-- Your objective --
Only the lines holding "database" are wanted. Copy every one from the records below.

-- Exercise data --

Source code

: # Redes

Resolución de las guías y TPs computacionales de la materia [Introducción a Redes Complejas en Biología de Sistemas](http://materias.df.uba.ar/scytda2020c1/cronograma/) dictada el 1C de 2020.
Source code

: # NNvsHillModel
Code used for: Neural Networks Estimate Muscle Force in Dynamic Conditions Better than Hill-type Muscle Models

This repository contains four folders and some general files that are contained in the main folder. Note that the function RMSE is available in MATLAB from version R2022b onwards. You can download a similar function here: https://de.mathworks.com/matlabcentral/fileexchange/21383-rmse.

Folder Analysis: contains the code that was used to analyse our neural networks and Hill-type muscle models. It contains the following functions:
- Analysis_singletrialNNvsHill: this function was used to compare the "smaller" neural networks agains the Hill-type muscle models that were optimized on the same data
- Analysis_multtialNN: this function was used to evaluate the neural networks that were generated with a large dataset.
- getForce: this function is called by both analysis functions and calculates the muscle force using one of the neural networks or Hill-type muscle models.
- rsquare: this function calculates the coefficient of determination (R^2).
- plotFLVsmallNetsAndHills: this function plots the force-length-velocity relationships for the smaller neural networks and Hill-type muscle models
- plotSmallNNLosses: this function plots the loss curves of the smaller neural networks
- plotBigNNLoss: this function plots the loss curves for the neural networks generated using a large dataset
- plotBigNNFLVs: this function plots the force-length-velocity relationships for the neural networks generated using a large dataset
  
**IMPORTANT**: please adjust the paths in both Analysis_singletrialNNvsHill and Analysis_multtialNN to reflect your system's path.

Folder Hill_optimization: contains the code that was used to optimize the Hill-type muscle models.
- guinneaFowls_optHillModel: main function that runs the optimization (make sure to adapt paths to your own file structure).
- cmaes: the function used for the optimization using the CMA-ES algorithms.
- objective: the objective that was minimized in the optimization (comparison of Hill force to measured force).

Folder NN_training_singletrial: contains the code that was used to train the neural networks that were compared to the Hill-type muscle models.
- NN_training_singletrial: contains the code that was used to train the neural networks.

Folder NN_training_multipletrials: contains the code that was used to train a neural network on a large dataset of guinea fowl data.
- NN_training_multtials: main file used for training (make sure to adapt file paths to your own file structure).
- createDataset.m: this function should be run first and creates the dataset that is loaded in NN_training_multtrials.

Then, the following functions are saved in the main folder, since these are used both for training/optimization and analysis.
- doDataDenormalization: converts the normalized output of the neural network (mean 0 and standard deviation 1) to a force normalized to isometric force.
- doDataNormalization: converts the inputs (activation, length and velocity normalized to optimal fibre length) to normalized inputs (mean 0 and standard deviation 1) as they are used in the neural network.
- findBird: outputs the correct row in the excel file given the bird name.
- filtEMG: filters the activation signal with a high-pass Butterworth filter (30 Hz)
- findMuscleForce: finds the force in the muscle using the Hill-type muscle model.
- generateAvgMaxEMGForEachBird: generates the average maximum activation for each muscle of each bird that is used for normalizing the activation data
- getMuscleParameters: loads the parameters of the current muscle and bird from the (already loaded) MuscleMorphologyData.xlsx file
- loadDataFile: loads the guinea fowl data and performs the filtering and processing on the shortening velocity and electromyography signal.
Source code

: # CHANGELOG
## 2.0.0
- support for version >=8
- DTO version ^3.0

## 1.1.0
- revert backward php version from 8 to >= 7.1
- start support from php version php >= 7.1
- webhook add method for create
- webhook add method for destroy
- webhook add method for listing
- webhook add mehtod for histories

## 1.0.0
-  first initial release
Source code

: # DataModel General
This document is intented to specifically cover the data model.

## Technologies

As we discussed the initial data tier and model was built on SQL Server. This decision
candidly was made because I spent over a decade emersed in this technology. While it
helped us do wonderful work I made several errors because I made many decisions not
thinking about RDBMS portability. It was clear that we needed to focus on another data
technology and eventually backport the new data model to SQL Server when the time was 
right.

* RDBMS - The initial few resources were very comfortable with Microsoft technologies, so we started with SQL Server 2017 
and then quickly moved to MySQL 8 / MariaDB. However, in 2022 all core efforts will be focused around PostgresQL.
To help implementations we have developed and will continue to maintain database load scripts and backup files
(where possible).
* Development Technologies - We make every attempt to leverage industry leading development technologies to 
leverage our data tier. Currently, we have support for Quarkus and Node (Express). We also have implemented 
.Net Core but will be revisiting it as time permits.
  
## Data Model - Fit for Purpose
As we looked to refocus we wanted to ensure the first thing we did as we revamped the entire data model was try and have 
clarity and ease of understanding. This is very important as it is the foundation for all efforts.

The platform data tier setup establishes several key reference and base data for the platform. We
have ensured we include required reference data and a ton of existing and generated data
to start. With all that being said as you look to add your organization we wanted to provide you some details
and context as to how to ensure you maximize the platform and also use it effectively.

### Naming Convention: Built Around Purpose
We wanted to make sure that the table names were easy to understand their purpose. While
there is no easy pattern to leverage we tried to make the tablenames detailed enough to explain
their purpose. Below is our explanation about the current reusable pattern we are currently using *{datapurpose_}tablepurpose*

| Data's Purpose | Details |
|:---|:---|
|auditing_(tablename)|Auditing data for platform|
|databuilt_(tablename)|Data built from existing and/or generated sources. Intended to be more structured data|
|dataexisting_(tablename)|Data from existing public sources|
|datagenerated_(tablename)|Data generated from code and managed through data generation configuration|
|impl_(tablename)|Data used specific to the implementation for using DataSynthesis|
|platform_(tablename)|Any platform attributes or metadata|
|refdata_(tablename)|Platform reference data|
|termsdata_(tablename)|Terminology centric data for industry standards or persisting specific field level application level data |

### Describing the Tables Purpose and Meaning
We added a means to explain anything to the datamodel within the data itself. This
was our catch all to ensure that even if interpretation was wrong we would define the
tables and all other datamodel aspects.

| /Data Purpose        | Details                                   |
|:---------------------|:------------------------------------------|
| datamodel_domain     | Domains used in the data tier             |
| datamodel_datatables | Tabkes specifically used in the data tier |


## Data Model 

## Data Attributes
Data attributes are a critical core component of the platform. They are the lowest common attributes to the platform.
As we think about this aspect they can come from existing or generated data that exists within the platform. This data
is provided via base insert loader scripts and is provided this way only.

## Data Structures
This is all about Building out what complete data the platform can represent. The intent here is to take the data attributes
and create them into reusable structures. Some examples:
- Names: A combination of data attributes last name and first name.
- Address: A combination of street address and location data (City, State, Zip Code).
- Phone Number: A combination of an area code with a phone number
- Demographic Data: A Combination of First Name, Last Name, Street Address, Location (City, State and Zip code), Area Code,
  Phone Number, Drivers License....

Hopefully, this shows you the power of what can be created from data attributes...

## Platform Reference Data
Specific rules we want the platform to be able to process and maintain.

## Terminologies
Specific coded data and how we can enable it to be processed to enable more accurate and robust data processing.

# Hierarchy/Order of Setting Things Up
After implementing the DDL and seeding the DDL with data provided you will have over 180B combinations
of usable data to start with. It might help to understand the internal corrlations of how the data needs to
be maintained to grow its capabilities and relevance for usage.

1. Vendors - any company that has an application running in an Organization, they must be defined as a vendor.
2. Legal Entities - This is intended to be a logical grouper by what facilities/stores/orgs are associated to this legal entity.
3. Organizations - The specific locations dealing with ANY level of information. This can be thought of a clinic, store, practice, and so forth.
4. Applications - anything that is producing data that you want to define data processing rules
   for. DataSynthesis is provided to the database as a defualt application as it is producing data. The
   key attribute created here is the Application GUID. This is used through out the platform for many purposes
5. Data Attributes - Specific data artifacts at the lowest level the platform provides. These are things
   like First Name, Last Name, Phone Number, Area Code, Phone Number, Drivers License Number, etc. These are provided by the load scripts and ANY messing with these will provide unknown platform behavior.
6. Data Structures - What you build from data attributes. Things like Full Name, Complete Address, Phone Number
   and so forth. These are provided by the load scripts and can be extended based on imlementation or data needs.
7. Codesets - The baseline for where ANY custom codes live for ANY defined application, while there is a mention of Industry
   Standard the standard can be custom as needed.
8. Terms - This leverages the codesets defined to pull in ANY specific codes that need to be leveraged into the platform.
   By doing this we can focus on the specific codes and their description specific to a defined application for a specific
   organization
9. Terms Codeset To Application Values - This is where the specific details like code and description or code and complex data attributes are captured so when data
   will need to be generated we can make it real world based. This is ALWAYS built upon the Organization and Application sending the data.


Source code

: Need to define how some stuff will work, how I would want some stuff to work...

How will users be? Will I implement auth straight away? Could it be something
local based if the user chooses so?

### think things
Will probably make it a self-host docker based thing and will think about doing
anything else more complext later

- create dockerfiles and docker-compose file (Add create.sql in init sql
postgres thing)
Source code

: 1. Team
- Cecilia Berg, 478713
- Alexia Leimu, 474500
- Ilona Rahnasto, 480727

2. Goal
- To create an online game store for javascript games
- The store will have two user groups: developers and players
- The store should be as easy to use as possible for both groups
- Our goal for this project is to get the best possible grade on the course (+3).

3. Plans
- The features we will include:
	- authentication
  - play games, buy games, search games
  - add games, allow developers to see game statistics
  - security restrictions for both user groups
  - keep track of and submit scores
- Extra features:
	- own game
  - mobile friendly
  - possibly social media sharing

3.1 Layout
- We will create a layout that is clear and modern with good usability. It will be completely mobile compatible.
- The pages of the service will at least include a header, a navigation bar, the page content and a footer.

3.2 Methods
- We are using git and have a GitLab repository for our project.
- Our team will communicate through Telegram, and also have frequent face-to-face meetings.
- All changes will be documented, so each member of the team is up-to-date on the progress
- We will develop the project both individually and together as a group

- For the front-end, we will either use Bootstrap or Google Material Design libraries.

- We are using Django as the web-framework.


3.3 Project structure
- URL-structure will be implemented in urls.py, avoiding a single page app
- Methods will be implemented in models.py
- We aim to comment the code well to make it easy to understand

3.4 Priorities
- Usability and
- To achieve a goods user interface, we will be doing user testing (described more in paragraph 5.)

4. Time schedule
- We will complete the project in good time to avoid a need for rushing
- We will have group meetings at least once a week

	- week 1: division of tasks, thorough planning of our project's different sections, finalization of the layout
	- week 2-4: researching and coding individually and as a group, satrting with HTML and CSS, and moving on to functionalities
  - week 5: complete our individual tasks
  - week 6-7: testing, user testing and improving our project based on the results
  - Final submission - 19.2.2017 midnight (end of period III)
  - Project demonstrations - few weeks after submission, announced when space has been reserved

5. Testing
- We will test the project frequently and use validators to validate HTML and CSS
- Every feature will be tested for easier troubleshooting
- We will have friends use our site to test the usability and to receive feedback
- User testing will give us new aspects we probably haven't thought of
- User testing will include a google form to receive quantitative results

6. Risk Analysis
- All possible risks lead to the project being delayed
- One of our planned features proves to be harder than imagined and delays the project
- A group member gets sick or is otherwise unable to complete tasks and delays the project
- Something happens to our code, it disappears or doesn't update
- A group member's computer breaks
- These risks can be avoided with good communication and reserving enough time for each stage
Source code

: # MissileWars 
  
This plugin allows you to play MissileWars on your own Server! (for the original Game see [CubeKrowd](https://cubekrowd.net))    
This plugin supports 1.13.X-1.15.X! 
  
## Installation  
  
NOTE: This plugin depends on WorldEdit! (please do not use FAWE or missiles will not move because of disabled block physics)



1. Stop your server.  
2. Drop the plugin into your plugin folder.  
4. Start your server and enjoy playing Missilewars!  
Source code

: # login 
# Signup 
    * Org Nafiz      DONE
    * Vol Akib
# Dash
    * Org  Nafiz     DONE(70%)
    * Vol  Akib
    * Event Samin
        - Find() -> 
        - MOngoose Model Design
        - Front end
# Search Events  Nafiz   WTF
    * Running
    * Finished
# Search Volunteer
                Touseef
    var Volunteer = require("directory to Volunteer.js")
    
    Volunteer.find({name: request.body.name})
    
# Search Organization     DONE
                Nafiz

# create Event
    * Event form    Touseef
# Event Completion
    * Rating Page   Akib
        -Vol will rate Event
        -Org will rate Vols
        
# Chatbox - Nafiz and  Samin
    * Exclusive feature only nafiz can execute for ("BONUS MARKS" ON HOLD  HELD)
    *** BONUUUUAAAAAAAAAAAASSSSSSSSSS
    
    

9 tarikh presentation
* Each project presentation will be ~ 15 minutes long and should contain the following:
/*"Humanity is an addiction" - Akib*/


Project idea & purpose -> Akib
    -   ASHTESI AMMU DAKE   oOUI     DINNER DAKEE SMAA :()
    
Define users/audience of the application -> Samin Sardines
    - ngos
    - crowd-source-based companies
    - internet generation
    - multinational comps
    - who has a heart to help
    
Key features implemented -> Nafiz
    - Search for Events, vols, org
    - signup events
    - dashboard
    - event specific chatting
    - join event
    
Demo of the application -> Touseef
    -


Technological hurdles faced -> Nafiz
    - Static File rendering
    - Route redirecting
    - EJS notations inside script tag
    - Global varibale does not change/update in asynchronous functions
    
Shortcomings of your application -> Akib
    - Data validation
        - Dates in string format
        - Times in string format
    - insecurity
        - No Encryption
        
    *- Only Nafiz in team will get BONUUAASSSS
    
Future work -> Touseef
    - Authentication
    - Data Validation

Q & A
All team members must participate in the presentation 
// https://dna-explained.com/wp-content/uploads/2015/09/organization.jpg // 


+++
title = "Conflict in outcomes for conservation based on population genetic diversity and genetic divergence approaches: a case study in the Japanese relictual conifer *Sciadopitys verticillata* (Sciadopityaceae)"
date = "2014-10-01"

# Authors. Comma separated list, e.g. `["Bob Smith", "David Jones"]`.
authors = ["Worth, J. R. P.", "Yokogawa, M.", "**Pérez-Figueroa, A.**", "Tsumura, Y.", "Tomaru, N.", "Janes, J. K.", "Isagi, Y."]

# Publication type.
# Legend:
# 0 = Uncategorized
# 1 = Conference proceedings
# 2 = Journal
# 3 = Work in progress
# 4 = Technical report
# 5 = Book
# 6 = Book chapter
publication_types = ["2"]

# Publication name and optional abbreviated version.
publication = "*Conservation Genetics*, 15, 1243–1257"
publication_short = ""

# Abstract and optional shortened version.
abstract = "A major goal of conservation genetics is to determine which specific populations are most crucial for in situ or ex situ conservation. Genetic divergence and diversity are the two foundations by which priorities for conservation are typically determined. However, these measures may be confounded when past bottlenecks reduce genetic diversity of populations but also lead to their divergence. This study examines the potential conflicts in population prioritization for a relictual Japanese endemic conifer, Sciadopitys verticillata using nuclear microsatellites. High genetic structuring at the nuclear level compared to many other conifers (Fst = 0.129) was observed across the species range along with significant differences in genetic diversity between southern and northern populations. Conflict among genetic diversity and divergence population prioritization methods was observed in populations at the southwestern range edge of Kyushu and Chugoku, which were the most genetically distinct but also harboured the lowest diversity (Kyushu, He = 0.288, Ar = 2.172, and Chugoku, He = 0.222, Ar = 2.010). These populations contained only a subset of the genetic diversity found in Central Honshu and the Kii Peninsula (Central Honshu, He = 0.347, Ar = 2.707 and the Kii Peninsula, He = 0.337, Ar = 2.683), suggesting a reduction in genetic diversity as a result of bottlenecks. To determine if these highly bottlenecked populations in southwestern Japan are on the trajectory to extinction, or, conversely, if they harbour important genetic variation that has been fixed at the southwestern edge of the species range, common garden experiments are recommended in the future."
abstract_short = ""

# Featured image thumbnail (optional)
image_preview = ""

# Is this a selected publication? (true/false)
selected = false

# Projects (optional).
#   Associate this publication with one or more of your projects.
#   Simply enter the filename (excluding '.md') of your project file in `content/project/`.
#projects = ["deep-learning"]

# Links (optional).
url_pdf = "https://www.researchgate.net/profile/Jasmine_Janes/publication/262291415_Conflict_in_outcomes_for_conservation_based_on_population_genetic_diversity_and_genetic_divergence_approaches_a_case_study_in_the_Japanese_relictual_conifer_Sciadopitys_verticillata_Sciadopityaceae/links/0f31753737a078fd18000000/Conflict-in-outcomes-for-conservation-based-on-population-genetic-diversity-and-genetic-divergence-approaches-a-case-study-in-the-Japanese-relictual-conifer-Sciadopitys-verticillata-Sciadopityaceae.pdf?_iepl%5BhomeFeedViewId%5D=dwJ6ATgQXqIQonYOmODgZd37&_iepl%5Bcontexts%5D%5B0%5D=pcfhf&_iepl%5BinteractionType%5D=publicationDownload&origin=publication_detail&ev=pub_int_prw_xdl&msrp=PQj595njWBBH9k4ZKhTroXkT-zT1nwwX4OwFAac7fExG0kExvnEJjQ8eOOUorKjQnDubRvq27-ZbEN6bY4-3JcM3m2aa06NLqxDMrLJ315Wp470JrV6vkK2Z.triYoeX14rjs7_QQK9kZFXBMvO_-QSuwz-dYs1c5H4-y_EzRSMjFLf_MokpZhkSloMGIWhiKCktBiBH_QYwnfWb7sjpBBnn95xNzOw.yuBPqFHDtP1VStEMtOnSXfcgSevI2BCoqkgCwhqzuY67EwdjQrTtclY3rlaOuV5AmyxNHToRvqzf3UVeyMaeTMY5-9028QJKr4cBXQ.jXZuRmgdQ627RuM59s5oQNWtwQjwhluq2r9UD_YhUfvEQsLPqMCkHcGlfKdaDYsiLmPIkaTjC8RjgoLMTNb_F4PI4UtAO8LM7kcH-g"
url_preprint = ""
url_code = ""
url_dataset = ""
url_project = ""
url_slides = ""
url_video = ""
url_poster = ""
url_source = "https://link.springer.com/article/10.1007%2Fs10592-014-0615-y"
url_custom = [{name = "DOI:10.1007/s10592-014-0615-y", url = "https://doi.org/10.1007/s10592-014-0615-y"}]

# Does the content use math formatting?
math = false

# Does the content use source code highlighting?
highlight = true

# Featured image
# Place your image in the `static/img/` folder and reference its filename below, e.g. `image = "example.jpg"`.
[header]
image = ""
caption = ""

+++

-- Exercise answer --
To help implementations we have developed and will continue to maintain database load scripts and backup files
   for. DataSynthesis is provided to the database as a defualt application as it is producing data. The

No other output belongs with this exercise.